The discovery—which is the first ever public software-based homebrew exploit for the 3DS family—triggered a surge in demand for the game, whose poor reception had led to its classification as a "bargain bin" title by critics. Copies of Cubic Ninja quickly sold out at a number of major video game retailers, while copies of the game from online retailers began increasing in price, ranging from US$25, to its original MSRP of $40 to as high as $500. Shortly after the announcement, Nintendo pulled Cubic Ninja from eShop, presumably in an effort to prevent widespread use of the exploit—the game was only available digitally in Japan, however. Rabet also pointed out that, ironically, despite the increased attention the game received, the studio who developed Cubic Ninja became defunct only months after its release through a merger that formed Marvelous AQL.

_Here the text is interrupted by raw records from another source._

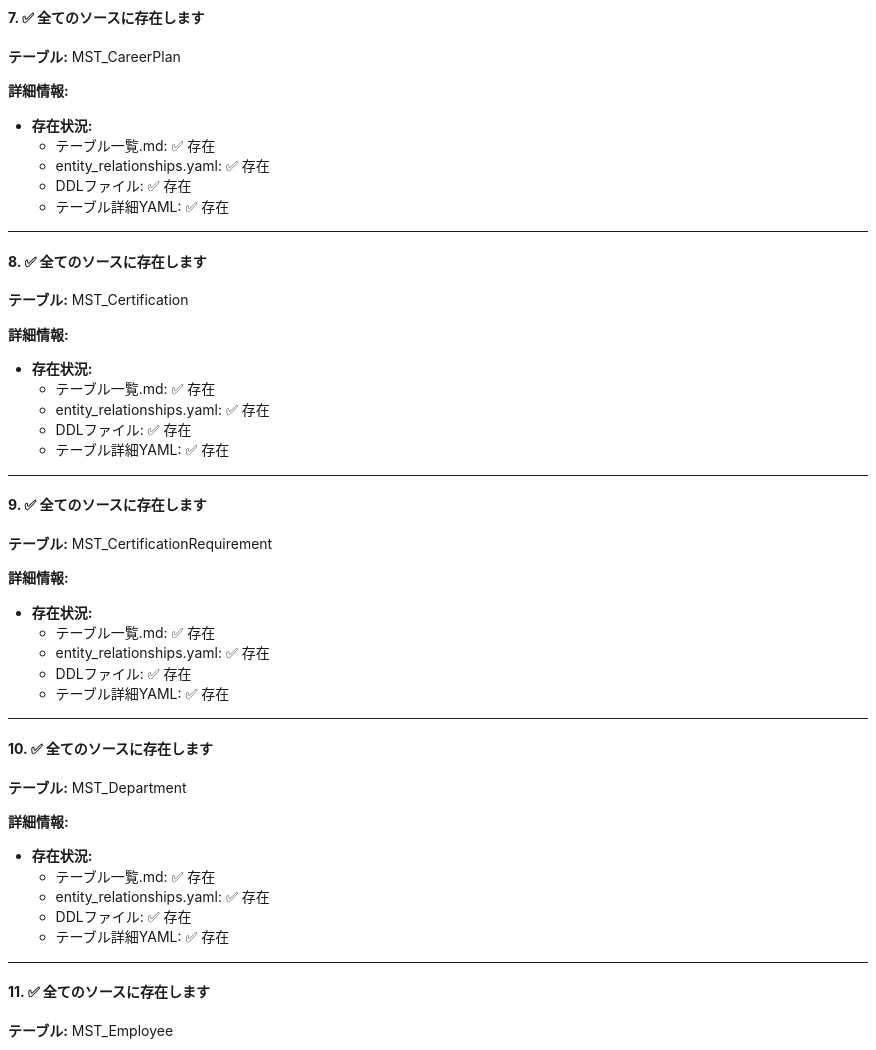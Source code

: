 #### 7. ✅ 全てのソースに存在します

**テーブル:** MST_CareerPlan

**詳細情報:**
- **存在状況:**
  - テーブル一覧.md: ✅ 存在
  - entity_relationships.yaml: ✅ 存在
  - DDLファイル: ✅ 存在
  - テーブル詳細YAML: ✅ 存在

---

#### 8. ✅ 全てのソースに存在します

**テーブル:** MST_Certification

**詳細情報:**
- **存在状況:**
  - テーブル一覧.md: ✅ 存在
  - entity_relationships.yaml: ✅ 存在
  - DDLファイル: ✅ 存在
  - テーブル詳細YAML: ✅ 存在

---

#### 9. ✅ 全てのソースに存在します

**テーブル:** MST_CertificationRequirement

**詳細情報:**
- **存在状況:**
  - テーブル一覧.md: ✅ 存在
  - entity_relationships.yaml: ✅ 存在
  - DDLファイル: ✅ 存在
  - テーブル詳細YAML: ✅ 存在

---

#### 10. ✅ 全てのソースに存在します

**テーブル:** MST_Department

**詳細情報:**
- **存在状況:**
  - テーブル一覧.md: ✅ 存在
  - entity_relationships.yaml: ✅ 存在
  - DDLファイル: ✅ 存在
  - テーブル詳細YAML: ✅ 存在

---

#### 11. ✅ 全てのソースに存在します

**テーブル:** MST_Employee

On July 17, 2015, Ninjhax 2.0 was made available, which is compatible with 3DS firmware versions more recent than 9.2. This new revision became the second homebrew exploit that did not require the use of the 3DS system's web browser, the first being the savegame exploit found in The Legend of Zelda: Ocarina of Time 3D nicknamed "OoT3Dhax". This new version of Ninjhax allows users with system versions 9.0 to 11.5. However, *hax 2.0 and all of its derivatives cannot run on all the firmware versions that Ninjhax 1.0 and its derivatives could, due to how it gains different privileges than Ninjhax 1.0.

On May 9, 2016, Nintendo released system update 11.0 that patched lots of homebrew exploits including a patch for Ninjhax that revoked access of Cubic Ninja to web services. On September 18, 2016, Ninjhax was updated to no longer require web services, requiring multiple QR codes to be scanned instead.